Barbara Diggens (née Cooper)

Personal information
- Nationality: British (English)
- Born: 8 October 1949 (age 76) Hove, East Sussex, England

Sport

Women's singles

Medal record
Women's squash
Representing Great Britain
World Team Squash Championships
| Gold medal – first place | 1979 | Brisbane |
| Silver medal – second place | 1983 | Perth |
Representing England
European Team Championships
| Gold medal – first place | 1980 Helsinki | Team |
| Gold medal – first place | 1981 Amsterdam | Team |
| Gold medal – first place | 1982 Cardiff | Team |
| Gold medal – first place | 1983 Munich | Team |

= Barbara Diggens =

English squash player

Barbara Diggens (née Cooper), (born 8 October 1949) is a former English professional squash player.

== Biography ==
Born as Barabara Cooper on 8 October 1949 in Hove, East Sussex, she started playing aged 19 at the Hove Squash Club and became a professional tennis and squash coach.
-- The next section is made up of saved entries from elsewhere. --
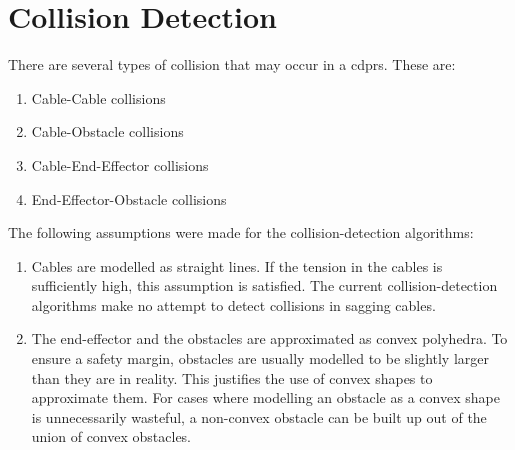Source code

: \chapter{Collision Detection}%
\label{chap:collision_detection}

	There are several types of collision that may occur in a \glspl{cdpr}. These
	are:

	\begin{enumerate}

		\item Cable-Cable collisions

		\item Cable-Obstacle collisions

		\item Cable-End-Effector collisions

		\item End-Effector-Obstacle collisions

	\end{enumerate}

	The following assumptions were made for the collision-detection
	algorithms:

	\begin{enumerate}

		\item

			Cables are modelled as straight lines. If the tension in the cables
			is sufficiently high, this assumption is satisfied. The current
			collision-detection algorithms make no attempt to detect collisions
			in sagging cables.

		\item

			The end-effector and the obstacles are approximated as convex
			polyhedra. To ensure a safety margin, obstacles are usually modelled
			to be slightly larger than they are in reality. This justifies the
			use of convex  shapes to approximate them. For cases where modelling
			an obstacle as a convex shape is unnecessarily wasteful, a
			non-convex obstacle can be built up out of the union of convex
			obstacles.

	\end{enumerate}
Her greatest achievement was being part of the winning England team during the 1979 Women's World Team Squash Championships. She also represented England at the 1983 Women's World Team Squash Championships, where England finished as runners-up, losing 2-1 in the final to Australia.

Diggens won four gold medals for the England women's national squash team at the European Squash Team Championships in 1980, 1981, 1982 and 1983.